After national service, Ron joined the staff of the EFDSS. Based at first in Devon, he quickly discovered that, although he could dance well, teaching dance was a different matter: he called it a “baptism of fire”. Almost immediately, Princess Elizabeth and Prince Philip were photographed square dancing in Ottawa, and there was a tremendous boom in folk dancing, with crowds of people turning up for the public dances Ron was leading.

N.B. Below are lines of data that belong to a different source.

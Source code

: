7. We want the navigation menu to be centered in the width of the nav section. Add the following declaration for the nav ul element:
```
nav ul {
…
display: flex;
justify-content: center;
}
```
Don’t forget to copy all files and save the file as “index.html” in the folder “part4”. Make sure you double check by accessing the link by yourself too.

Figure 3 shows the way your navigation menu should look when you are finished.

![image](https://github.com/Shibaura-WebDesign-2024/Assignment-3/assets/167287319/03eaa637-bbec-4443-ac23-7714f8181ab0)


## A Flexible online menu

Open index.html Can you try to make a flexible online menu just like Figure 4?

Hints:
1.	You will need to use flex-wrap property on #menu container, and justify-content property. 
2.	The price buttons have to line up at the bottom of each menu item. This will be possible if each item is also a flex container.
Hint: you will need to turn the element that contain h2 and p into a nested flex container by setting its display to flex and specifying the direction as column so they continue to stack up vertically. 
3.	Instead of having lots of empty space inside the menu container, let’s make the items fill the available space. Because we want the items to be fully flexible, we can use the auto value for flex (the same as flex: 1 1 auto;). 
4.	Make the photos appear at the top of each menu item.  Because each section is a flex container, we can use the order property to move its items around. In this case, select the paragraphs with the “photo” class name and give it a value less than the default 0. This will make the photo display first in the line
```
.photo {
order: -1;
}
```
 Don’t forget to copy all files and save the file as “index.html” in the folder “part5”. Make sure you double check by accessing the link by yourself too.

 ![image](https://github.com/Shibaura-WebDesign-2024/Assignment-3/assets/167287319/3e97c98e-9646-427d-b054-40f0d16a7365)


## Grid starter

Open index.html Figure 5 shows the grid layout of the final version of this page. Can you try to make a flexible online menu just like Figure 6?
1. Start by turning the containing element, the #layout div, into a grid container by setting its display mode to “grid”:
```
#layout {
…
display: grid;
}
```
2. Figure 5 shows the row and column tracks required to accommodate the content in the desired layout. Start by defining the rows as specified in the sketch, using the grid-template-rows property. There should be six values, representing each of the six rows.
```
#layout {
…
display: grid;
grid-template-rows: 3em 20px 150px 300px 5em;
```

After a few years at the EFDSS base in the north-east, Ron got a job at the BBC. He continued his involvement in folk dancing, however, and when Kennedy retired in 1961 he passed the leadership of the EFDSS Sunday dance club to Ron. This became a leading folk dance display company, London Folk, which Ron led to success at festivals in Romania, Israel and Spain as well as in Britain, where the group played a central role in the EFDSS’s annual Royal Albert Hall festival, which Ron produced on seven occasions.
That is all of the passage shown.